When things get slow in the controversy department, just take some public money and propose spending it on art. Voila! You’ll have controversy coming out your ears.
Some oppose the very idea of public art; why should taxpayers be forced to subsidize frills? Others question how the money is spent; no one who was here at the time has forgotten the brouhaha over decorative pots along the Squaw Peak Parkway, as it was then known.
In the strictest libertarian view, government has no business spending money on art. But from ancient times, societies have made the investment because art, or a lack of it, can say profound things about a society’s soul. A modest amount to enhance a community’s ambience can be a good investment.

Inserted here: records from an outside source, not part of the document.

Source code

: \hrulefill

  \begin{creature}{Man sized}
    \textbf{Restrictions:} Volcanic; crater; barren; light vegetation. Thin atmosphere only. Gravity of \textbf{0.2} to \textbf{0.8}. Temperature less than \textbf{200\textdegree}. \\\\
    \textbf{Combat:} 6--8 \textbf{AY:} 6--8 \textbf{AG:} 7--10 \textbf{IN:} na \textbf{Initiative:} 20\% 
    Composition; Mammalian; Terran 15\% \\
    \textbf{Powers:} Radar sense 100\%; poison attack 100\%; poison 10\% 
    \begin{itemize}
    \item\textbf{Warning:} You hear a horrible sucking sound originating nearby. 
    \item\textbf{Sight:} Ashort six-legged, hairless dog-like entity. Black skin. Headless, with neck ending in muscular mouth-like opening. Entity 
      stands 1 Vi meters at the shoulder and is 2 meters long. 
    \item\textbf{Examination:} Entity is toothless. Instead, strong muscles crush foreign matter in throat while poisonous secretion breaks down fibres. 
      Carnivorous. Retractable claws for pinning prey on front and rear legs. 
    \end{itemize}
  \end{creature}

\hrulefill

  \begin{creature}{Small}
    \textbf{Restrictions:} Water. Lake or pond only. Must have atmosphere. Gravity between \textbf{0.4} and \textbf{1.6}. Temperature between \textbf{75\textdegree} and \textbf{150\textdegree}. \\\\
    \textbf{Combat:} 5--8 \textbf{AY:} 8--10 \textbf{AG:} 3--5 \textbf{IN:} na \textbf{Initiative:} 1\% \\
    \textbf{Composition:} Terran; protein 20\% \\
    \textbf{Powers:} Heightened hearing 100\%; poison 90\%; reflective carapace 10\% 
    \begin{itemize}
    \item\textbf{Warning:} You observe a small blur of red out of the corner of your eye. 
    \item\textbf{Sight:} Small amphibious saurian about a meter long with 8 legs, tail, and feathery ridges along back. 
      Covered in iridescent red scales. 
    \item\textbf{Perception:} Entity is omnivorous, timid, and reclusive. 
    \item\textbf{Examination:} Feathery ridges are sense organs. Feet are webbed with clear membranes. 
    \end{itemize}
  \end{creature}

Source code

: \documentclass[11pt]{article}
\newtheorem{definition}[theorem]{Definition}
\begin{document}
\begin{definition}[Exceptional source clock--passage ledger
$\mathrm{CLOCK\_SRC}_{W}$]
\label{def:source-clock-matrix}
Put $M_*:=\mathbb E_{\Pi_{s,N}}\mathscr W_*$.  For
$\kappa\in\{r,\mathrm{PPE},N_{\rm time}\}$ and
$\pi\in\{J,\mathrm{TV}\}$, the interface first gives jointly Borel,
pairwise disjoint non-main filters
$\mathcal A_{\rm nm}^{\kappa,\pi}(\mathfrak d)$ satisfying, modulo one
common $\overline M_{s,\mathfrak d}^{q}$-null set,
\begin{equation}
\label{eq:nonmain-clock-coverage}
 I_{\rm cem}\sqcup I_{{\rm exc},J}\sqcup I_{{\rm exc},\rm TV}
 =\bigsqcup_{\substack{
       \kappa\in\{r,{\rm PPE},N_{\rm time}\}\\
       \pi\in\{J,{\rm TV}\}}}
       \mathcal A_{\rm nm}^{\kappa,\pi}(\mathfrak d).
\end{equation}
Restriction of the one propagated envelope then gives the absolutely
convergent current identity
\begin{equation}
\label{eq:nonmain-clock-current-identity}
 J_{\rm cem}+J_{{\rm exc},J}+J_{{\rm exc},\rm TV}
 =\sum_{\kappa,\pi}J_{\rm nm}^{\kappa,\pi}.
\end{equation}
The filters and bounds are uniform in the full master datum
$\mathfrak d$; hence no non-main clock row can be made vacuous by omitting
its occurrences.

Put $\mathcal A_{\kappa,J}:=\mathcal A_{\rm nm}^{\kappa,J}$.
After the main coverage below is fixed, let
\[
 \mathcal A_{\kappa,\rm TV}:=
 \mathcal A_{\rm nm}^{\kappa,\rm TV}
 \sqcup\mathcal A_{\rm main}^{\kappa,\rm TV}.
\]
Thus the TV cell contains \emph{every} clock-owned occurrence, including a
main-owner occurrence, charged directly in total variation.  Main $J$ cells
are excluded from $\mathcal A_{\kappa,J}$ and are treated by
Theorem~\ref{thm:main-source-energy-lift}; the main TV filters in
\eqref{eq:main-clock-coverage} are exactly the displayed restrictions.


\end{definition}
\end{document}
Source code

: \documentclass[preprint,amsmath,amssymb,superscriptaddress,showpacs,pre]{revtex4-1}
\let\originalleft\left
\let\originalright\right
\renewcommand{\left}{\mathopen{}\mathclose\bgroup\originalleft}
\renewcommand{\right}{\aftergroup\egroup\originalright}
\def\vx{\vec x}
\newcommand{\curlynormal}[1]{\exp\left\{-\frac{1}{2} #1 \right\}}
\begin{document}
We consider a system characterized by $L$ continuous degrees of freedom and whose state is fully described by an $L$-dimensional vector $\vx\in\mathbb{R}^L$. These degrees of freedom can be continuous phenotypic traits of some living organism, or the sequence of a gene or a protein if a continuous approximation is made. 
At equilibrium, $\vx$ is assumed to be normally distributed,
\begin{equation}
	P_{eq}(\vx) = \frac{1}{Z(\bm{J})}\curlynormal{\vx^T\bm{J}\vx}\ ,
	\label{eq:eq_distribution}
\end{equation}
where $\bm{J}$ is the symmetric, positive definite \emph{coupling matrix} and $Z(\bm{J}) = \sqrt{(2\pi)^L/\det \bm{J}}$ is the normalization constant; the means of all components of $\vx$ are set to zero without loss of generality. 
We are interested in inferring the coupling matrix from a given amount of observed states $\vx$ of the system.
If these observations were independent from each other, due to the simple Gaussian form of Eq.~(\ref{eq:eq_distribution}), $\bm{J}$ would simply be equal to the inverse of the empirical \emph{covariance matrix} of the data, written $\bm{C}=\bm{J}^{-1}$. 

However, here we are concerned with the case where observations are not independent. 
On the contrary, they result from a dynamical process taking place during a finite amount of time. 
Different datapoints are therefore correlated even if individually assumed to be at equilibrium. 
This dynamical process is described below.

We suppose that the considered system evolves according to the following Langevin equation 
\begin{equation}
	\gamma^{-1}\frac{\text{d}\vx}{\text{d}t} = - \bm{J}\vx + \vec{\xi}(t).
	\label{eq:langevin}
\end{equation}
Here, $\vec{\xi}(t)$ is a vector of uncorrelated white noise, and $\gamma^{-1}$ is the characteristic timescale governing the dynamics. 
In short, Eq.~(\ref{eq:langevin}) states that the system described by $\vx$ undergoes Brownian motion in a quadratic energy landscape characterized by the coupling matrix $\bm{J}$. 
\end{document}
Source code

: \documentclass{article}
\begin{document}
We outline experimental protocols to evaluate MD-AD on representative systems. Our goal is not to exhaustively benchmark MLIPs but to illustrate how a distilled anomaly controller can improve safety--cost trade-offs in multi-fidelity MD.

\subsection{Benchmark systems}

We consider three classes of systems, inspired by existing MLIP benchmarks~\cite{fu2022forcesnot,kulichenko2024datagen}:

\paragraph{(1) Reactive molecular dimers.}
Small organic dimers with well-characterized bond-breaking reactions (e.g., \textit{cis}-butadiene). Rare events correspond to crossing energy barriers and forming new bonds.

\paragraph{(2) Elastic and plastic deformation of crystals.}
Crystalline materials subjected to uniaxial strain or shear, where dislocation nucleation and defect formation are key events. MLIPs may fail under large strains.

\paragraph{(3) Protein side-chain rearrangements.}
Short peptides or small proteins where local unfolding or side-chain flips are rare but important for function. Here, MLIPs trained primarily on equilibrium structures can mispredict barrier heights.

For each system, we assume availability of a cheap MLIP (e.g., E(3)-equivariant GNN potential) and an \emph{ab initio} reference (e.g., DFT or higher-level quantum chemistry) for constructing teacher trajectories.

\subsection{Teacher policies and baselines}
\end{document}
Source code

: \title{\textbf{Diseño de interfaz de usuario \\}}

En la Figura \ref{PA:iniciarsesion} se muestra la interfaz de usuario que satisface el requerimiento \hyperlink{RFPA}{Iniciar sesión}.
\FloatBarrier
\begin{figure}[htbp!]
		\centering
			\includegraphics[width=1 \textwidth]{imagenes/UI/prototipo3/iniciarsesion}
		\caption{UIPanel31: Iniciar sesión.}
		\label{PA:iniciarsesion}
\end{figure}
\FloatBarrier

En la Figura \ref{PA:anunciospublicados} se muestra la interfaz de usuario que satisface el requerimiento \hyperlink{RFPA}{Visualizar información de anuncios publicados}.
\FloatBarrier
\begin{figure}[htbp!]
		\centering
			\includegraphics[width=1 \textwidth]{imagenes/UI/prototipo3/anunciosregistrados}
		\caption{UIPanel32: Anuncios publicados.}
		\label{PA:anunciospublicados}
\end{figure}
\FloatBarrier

Yet that is not to say the arts community is entitled to some sort of government subsidy, as some in Gilbert seem to believe. And it is not to say a government shouldn’t be able to change priorities to accommodate fiscal realities, as the Gilbert Town Council did last month when it decided not to spend $40,000 for two abstract glass panels by a San Francisco artist for the community development building.
The vote may be reconsidered at the urging of the Gilbert Arts Advisory Board, some of whose members accused the Town Council of going back on its word. Perhaps. But Gilbert, like every other East Valley city, faces major budget woes. Just as cash-strapped families might not spend a lot on home decor, a taxing entity is obliged to show the same judiciousness.
Still, Gilbert is not a poor city. If the arts community really, really wants those glass sculptures, perhaps it can beat the drums, raise some money on its own, and foot at least part of the bill.
That sort of public-private partnership is paying off handsomely in Mesa, where an awesome new arts center is rising at Center and Main streets. The center is mostly tax-financed, thanks to a vote by Mesa’s electorate. But not enough money will come from the tax to pay for all the candy the arts community wants.
So the arts community launched a $3.7 million fund-raising drive, which went spectacularly over the top this week with a $1 million gift from the Tom and Janet Ikeda family, to whom kudos and thanks are due.
If Mesa can do that, private citizens in Gilbert should be able to kick in something for their town’s public arts program.